This blog will explain the basics of the Plan Visualizer tool, which is the performance analysis tool inside HANA. The different sections show:
- How a plan can be created directly from HANA Studio,
- how and why you should invest in a consistency check before the analysis,
- what the overview page and the links to the analysis tools are good for,
- what is shown in the Tables Used list and how the synchronization into the plan works,
- what you should know about the selection – and the semi-join operators,
- how the timeline tool can be used to find the main processing bottlenecks,
- and where to get an overview of the executed plans.
Preface – The Example Statement
As an example, a rather simple statement is used, it is a join of two tables:
a.mandt, b.rldnr, a.bukrs, a.gjahr, a.belnr, b.docln, a.buzei
from BSEG as a
innerjoin ACDOCA as b
on b.rclnt = a.mandt
and b.rbukrs = a.bukrs
and b.gjahr = a.gjahr
and b.belnr = a.belnr
where a.mandt = ‘715’
and b.rldnr = ‘0L’
and b.docln = ‘000001’
and a.buzei = ‘001’
and a.gjahr = ‘2018’
–and a.gjahr = ‘2017’
–and a.gjahr = ‘2019’
–order by a.mandt, b.rldnr, a.bukrs, a.gjahr, a.belnr, b.docln, a.buzei
Technical remarks on the statement: It is just complicated enough to show selection and join operators which are the most important operators in PlanViz. The two tables from financials are filled with some data in most systems. Please note, the displayed results and sizes are from a test system and not meaningful. The statement is artificial, but it can be adapted easily to other systems. The filter on gjahr controls the amount of processed data, the other filters produce a 1:1 join. The comments are statement alternatives which will be used also.
The real importance of the PlanVisualizer will become obvious, when the statements become more complicated, for example by CDS views, which are frequently used in the S/4HANA applications. The analysis of CDS views called from ABAP will follow in a future blog.
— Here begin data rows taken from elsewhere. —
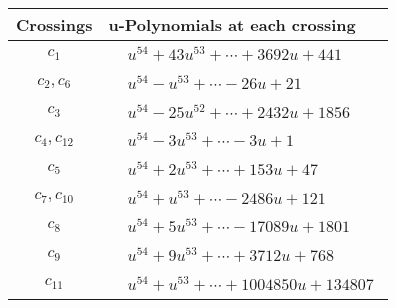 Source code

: \documentclass[1p]{elsarticle_modified}
\theoremstyle{definition}
\begin{document}
\begin{tabular}{m{50pt}|m{274pt}}
Crossings & \hspace{64pt}u-Polynomials at each crossing \\
\hline $$\begin{aligned}c_{1}\end{aligned}$$&$\begin{aligned}
&u^{54}+43 u^{53}+\cdots+3692 u+441
\end{aligned}$\\
\hline $$\begin{aligned}c_{2},c_{6}\end{aligned}$$&$\begin{aligned}
&u^{54}- u^{53}+\cdots-26 u+21
\end{aligned}$\\
\hline $$\begin{aligned}c_{3}\end{aligned}$$&$\begin{aligned}
&u^{54}-25 u^{52}+\cdots+2432 u+1856
\end{aligned}$\\
\hline $$\begin{aligned}c_{4},c_{12}\end{aligned}$$&$\begin{aligned}
&u^{54}-3 u^{53}+\cdots-3 u+1
\end{aligned}$\\
\hline $$\begin{aligned}c_{5}\end{aligned}$$&$\begin{aligned}
&u^{54}+2 u^{53}+\cdots+153 u+47
\end{aligned}$\\
\hline $$\begin{aligned}c_{7},c_{10}\end{aligned}$$&$\begin{aligned}
&u^{54}+u^{53}+\cdots-2486 u+121
\end{aligned}$\\
\hline $$\begin{aligned}c_{8}\end{aligned}$$&$\begin{aligned}
&u^{54}+5 u^{53}+\cdots-17089 u+1801
\end{aligned}$\\
\hline $$\begin{aligned}c_{9}\end{aligned}$$&$\begin{aligned}
&u^{54}+9 u^{53}+\cdots+3712 u+768
\end{aligned}$\\
\hline $$\begin{aligned}c_{11}\end{aligned}$$&$\begin{aligned}
&u^{54}+u^{53}+\cdots+1004850 u+134807
\end{aligned}$\\
\hline
\end{tabular}\\~\\
\end{document}
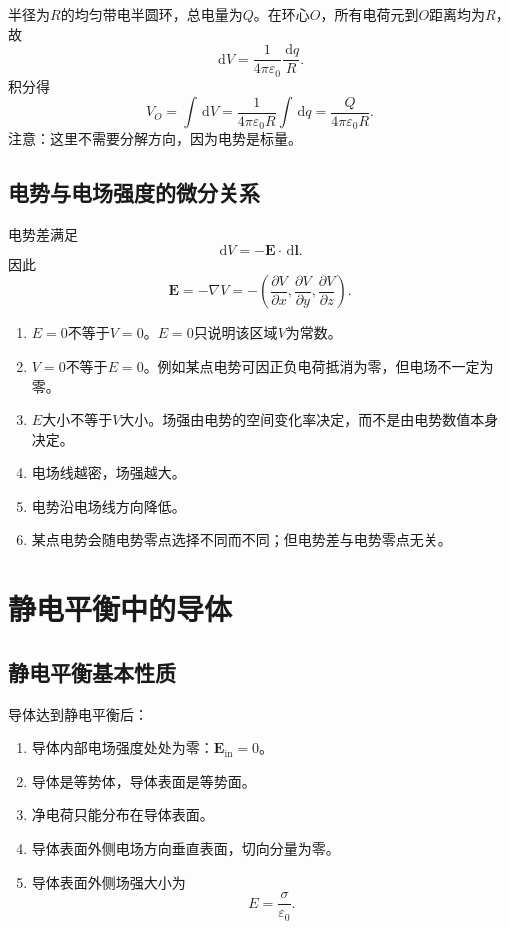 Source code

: \documentclass[UTF8,zihao=-4]{ctexart}
\newcommand{\dd}{\,\mathrm d}
\newcommand{\epsz}{\varepsilon_0}
\newcommand{\ve}[1]{\bm{#1}}
\newcommand{\E}{\ve E}
\newcommand{\dl}{\dd\ve l}
\newcommand{\grad}{\nabla}
\begin{document}
半径为\(R\)的均匀带电半圆环，总电量为\(Q\)。在环心\(O\)，所有电荷元到\(O\)距离均为\(R\)，故
\[
\dd V=\frac{1}{4\pi\epsz}\frac{\dd q}{R}.
\]
积分得
\begin{equation}
V_O=\int \dd V=\frac{1}{4\pi\epsz R}\int\dd q
=\boxed{\frac{Q}{4\pi\epsz R}}.
\end{equation}
注意：这里不需要分解方向，因为电势是标量。

\subsection{电势与电场强度的微分关系}

电势差满足
\begin{equation}
\dd V=-\E\cdot\dl.
\end{equation}
因此
\begin{equation}
\boxed{\E=-\grad V=-\left(\frac{\partial V}{\partial x},\frac{\partial V}{\partial y},\frac{\partial V}{\partial z}\right)}.
\end{equation}

\begin{warnbox}[电势易错点]
\begin{enumerate}
  \item \(E=0\)不等于\(V=0\)。\(E=0\)只说明该区域\(V\)为常数。
  \item \(V=0\)不等于\(E=0\)。例如某点电势可因正负电荷抵消为零，但电场不一定为零。
  \item \(E\)大小不等于\(V\)大小。场强由电势的空间变化率决定，而不是由电势数值本身决定。
  \item 电场线越密，场强越大。
  \item 电势沿电场线方向降低。
  \item 某点电势会随电势零点选择不同而不同；但电势差与电势零点无关。
\end{enumerate}
\end{warnbox}

\section{静电平衡中的导体}

\subsection{静电平衡基本性质}

导体达到静电平衡后：
\begin{enumerate}
  \item 导体内部电场强度处处为零：\(\E_{\mathrm{in}}=0\)。
  \item 导体是等势体，导体表面是等势面。
  \item 净电荷只能分布在导体表面。
  \item 导体表面外侧电场方向垂直表面，切向分量为零。
  \item 导体表面外侧场强大小为
  \[
  E=\frac{\sigma}{\epsz}.
  \]
\end{enumerate}
\end{document}
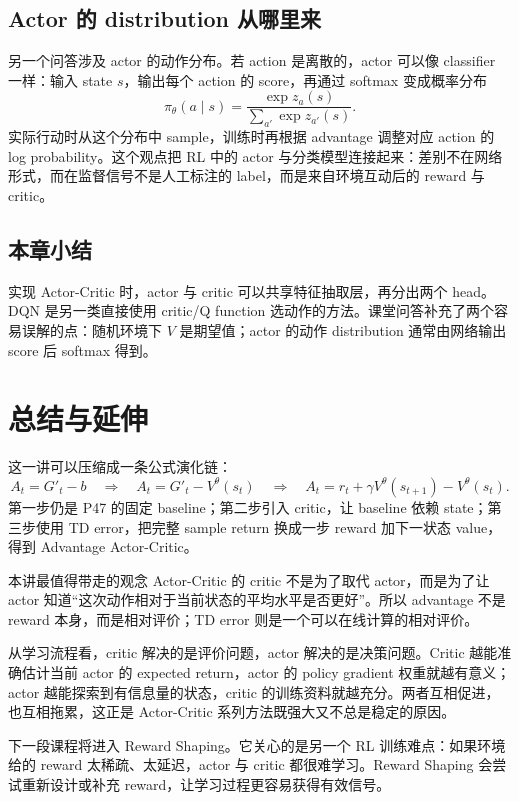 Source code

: \documentclass[a4paper]{article}
\newcommand{\policy}{\pi_\theta}
\newcommand{\val}{V^\theta}
\begin{document}
\subsection{Actor 的 distribution 从哪里来}

另一个问答涉及 actor 的动作分布。若 action 是离散的，actor 可以像 classifier 一样：输入 state $s$，输出每个 action 的 score，再通过 softmax 变成概率分布
\[
    \policy(a\mid s)
    =
    \frac{\exp z_a(s)}
    {\sum_{a'}\exp z_{a'}(s)}.
\]
实际行动时从这个分布中 sample，训练时再根据 advantage 调整对应 action 的 log probability。这个观点把 RL 中的 actor 与分类模型连接起来：差别不在网络形式，而在监督信号不是人工标注的 label，而是来自环境互动后的 reward 与 critic。

\subsection{本章小结}

实现 Actor-Critic 时，actor 与 critic 可以共享特征抽取层，再分出两个 head。DQN 是另一类直接使用 critic/Q function 选动作的方法。课堂问答补充了两个容易误解的点：随机环境下 $V$ 是期望值；actor 的动作 distribution 通常由网络输出 score 后 softmax 得到。

\section{总结与延伸}

这一讲可以压缩成一条公式演化链：
\[
    A_t=G'_t-b
    \quad\Longrightarrow\quad
    A_t=G'_t-\val(s_t)
    \quad\Longrightarrow\quad
    A_t=r_t+\gamma\val(s_{t+1})-\val(s_t).
\]
第一步仍是 P47 的固定 baseline；第二步引入 critic，让 baseline 依赖 state；第三步使用 TD error，把完整 sample return 换成一步 reward 加下一状态 value，得到 Advantage Actor-Critic。

\begin{importantbox}{本讲最值得带走的观念}
    Actor-Critic 的 critic 不是为了取代 actor，而是为了让 actor 知道``这次动作相对于当前状态的平均水平是否更好''。所以 advantage 不是 reward 本身，而是相对评价；TD error 则是一个可以在线计算的相对评价。
\end{importantbox}

从学习流程看，critic 解决的是评价问题，actor 解决的是决策问题。Critic 越能准确估计当前 actor 的 expected return，actor 的 policy gradient 权重就越有意义；actor 越能探索到有信息量的状态，critic 的训练资料就越充分。两者互相促进，也互相拖累，这正是 Actor-Critic 系列方法既强大又不总是稳定的原因。

下一段课程将进入 Reward Shaping。它关心的是另一个 RL 训练难点：如果环境给的 reward 太稀疏、太延迟，actor 与 critic 都很难学习。Reward Shaping 会尝试重新设计或补充 reward，让学习过程更容易获得有效信号。
\end{document}
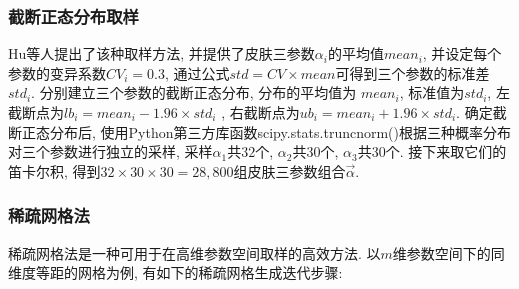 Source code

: \documentclass[a4paper,punct=banjiao,twoside]{ctexrep}
\theoremstyle{plain}
\theoremstyle{definition}
\theoremstyle{remark}
\begin{document}
\subsubsection*{截断正态分布取样}
Hu等人\cite{11}提出了该种取样方法, 并提供了皮肤三参数$\alpha_i$的平均值$mean_i$, 并设定每个参数的变异系数$CV_i = 0.3$, 通过公式$std = CV\times mean$可得到三个参数的标准差$std_i$. 分别建立三个参数的截断正态分布, 分布的平均值为
$mean_i$, 标准值为$std_i$, 左截断点为$lb_i = mean_i - 1.96\times std_i$ , 右截断点为$ub_i = mean_i + 1.96\times std_i$. 确定截断正态分布后, 使用Python第三方库函数scipy.stats.truncnorm()根据三种概率分布
对三个参数进行独立的采样, 采样$\alpha_1$共$32$个, $\alpha_2$共$30$个, $\alpha_3$共$30$个. 接下来取它们的笛卡尔积, 得到$32 \times 30 \times 30 = 28,800$组皮肤三参数组合$\vec{\alpha}$. 

\subsubsection*{稀疏网格法}

稀疏网格法\cite{15,18}是一种可用于在高维参数空间取样的高效方法. 以$m$维参数空间下的同维度等距的网格为例, 有如下的稀疏网格生成迭代步骤:
\end{document}
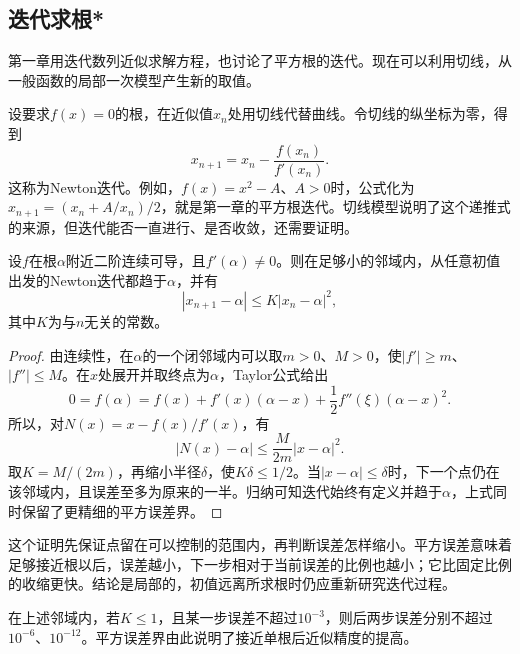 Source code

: \subsection{迭代求根*}
\label{subsec:calculus-newton-iteration}

第一章用迭代数列近似求解方程，也讨论了平方根的迭代。现在可以利用切线，从一般函数的局部一次模型产生新的取值。

设要求\(f(x)=0\)的根，在近似值\(x_n\)处用切线代替曲线。令切线的纵坐标为零，得到
\begin{equation}\label{eq:calculus-newton-iteration}
 x_{n+1}=x_n-\frac{f(x_n)}{f'(x_n)}.
\end{equation}
这称为{\heiti{}Newton迭代}。例如，\(f(x)=x^2-A\)、\(A>0\)时，公式化为\(x_{n+1}=(x_n+A/x_n)/2\)，就是第一章的平方根迭代。切线模型说明了这个递推式的来源，但迭代能否一直进行、是否收敛，还需要证明。

\begin{proposition}\label{prop:calculus-newton-error}
设\(f\)在根\(\alpha\)附近二阶连续可导，且\(f'(\alpha)\ne0\)。则在足够小的邻域内，从任意初值出发的Newton迭代都趋于\(\alpha\)，并有
\begin{equation*}
 |x_{n+1}-\alpha|\le K|x_n-\alpha|^2,
\end{equation*}
其中\(K\)为与\(n\)无关的常数。
\end{proposition}

\begin{proof}
由连续性，在\(\alpha\)的一个闭邻域内可以取\(m>0\)、\(M>0\)，使\(|f'|\ge m\)、\(|f''|\le M\)。在\(x\)处展开并取终点为\(\alpha\)，Taylor公式给出
\begin{equation*}
 0=f(\alpha)=f(x)+f'(x)(\alpha-x)+\frac12f''(\xi)(\alpha-x)^2.
\end{equation*}
所以，对\(N(x)=x-f(x)/f'(x)\)，有
\begin{equation*}
 |N(x)-\alpha|\le\frac M{2m}|x-\alpha|^2.
\end{equation*}
取\(K=M/(2m)\)，再缩小半径\(\delta\)，使\(K\delta\le1/2\)。当\(|x-\alpha|\le\delta\)时，下一个点仍在该邻域内，且误差至多为原来的一半。归纳可知迭代始终有定义并趋于\(\alpha\)，上式同时保留了更精细的平方误差界。
\end{proof}

这个证明先保证点留在可以控制的范围内，再判断误差怎样缩小。平方误差意味着足够接近根以后，误差越小，下一步相对于当前误差的比例也越小；它比固定比例的收缩更快。结论是局部的，初值远离所求根时仍应重新研究迭代过程。

在上述邻域内，若\(K\le1\)，且某一步误差不超过\(10^{-3}\)，则后两步误差分别不超过\(10^{-6}\)、\(10^{-12}\)。平方误差界由此说明了接近单根后近似精度的提高。

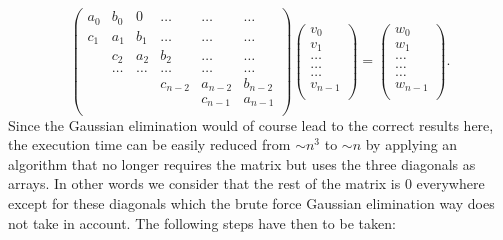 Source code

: \documentclass[11pt,a4wide]{article}
\begin{document}
\begin{equation}
    \left(\begin{array}{cccccc}
                           a_0& b_0 & 0 &\dots   & \dots &\dots \\
                           c_1 & a_1 & b_1 &\dots &\dots &\dots \\
                           & c_2 & a_2 & b_2 & \dots & \dots \\
                           & \dots   & \dots &\dots   &\dots & \dots \\
                           &   &  &c_{n-2}  &a_{n-2}& b_{n-2} \\
                           &    &  &   &c_{n-1} & a_ {n-1}\\
                      \end{array} \right)\left(\begin{array}{c}
                           v_0\\
                           v_1\\
                           \dots \\
                          \dots  \\
                          \dots \\
                           v_{n-1}\\
                      \end{array} \right)
  =\left(\begin{array}{c}
                           w_0\\
                           w_1\\
                           \dots \\
                           \dots \\
                          \dots \\
                           w_{n-1}\\
                      \end{array} \right).
											\label{M}
\end{equation}
Since the Gaussian elimination would of course lead to the correct results here, the execution time can be easily reduced from $\sim n^3$ to $\sim n$ by applying an algorithm that no longer requires the matrix but uses the three diagonals as arrays. In other words we consider that the rest of the matrix is 0 everywhere except for these diagonals which the brute force Gaussian elimination way does not take in account. The following steps have then to be taken:
\end{document}
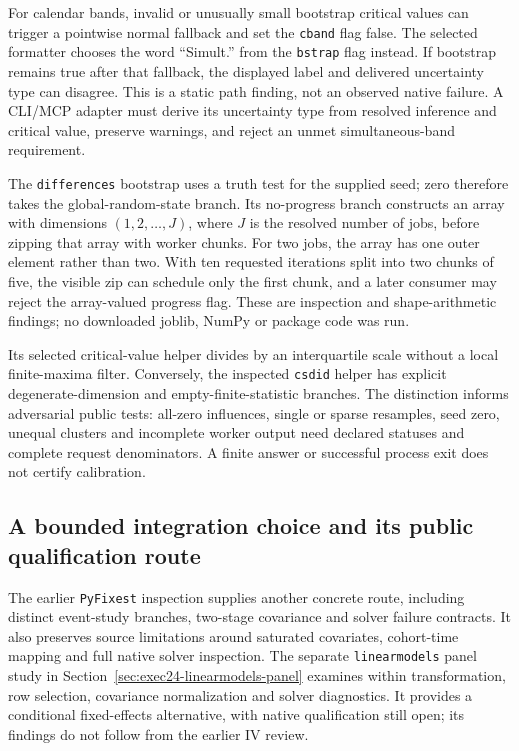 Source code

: For calendar bands, invalid or unusually small bootstrap critical values
can trigger a pointwise normal fallback and set the \texttt{cband} flag
false. The selected formatter chooses the word ``Simult.'' from the
\texttt{bstrap} flag instead. If bootstrap remains true after that fallback,
the displayed label and delivered uncertainty type can disagree. This is a
static path finding, not an observed native failure. A CLI/MCP adapter must
derive its uncertainty type from resolved inference and critical value,
preserve warnings, and reject an unmet simultaneous-band requirement.
\citep{exec24_panelpy_csdid,exec24_panelpy_contract}

The \texttt{differences} bootstrap uses a truth test for the supplied seed;
zero therefore takes the global-random-state branch. Its no-progress branch
constructs an array with dimensions $(1,2,\ldots,J)$, where $J$ is the
resolved number of jobs, before zipping that array with worker chunks.
For two jobs, the array has one outer element rather than two. With ten
requested iterations split into two chunks of five, the visible zip can
schedule only the first chunk, and a later consumer may reject the
array-valued progress flag. These are inspection and shape-arithmetic
findings; no downloaded joblib, NumPy or package code was run.
\citep{exec24_panelpy_differences,exec24_panelpy_contract}

Its selected critical-value helper divides by an interquartile scale without
a local finite-maxima filter. Conversely, the inspected \texttt{csdid}
helper has explicit degenerate-dimension and empty-finite-statistic branches.
The distinction informs adversarial public tests: all-zero influences,
single or sparse resamples, seed zero, unequal clusters and incomplete
worker output need declared statuses and complete request denominators.
A finite answer or successful process exit does not certify calibration.
\citep{exec24_panelpy_differences,exec24_panelpy_csdid}

\subsection{A bounded integration choice and its public qualification route}
The earlier \texttt{PyFixest} inspection supplies another concrete route,
including distinct event-study branches, two-stage covariance and solver
failure contracts. It also preserves source limitations around saturated
covariates, cohort-time mapping and full native solver inspection.
The separate \texttt{linearmodels} panel study in
Section~\ref{sec:exec24-linearmodels-panel} examines within transformation,
row selection, covariance normalization and solver diagnostics. It provides
a conditional fixed-effects alternative, with native qualification still open;
its findings do not follow from the earlier IV review.
\citep{exec23_pyfixest_reuse_source,exec22_linearmodels_reuse}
- Using PlanViz – How to Create a Useful Plan
Creating a plan for a statement in the HANA Studio is rather straightforward. First, you execute the statement a few times to see whether the runtime becomes stable.
Fig 1.a: Executing the SQL statement to get behavior without PlanVisualizer.
The first execution is usually much slower as the execution plan must be determined. Subsequent executions are fast as the execution plan can be taken from the plan cache. This is visible in the HANA Studio result:
Fig 1.b: Three successive measurements without PlanVisualizer.
In the HANA Studio editor, you mark the statement and select from the context menu, Visualize Plan -> Execute. The statement is executed again and creates the visualized plan.
Fig 1.c: Measurements with PlanVisualizer.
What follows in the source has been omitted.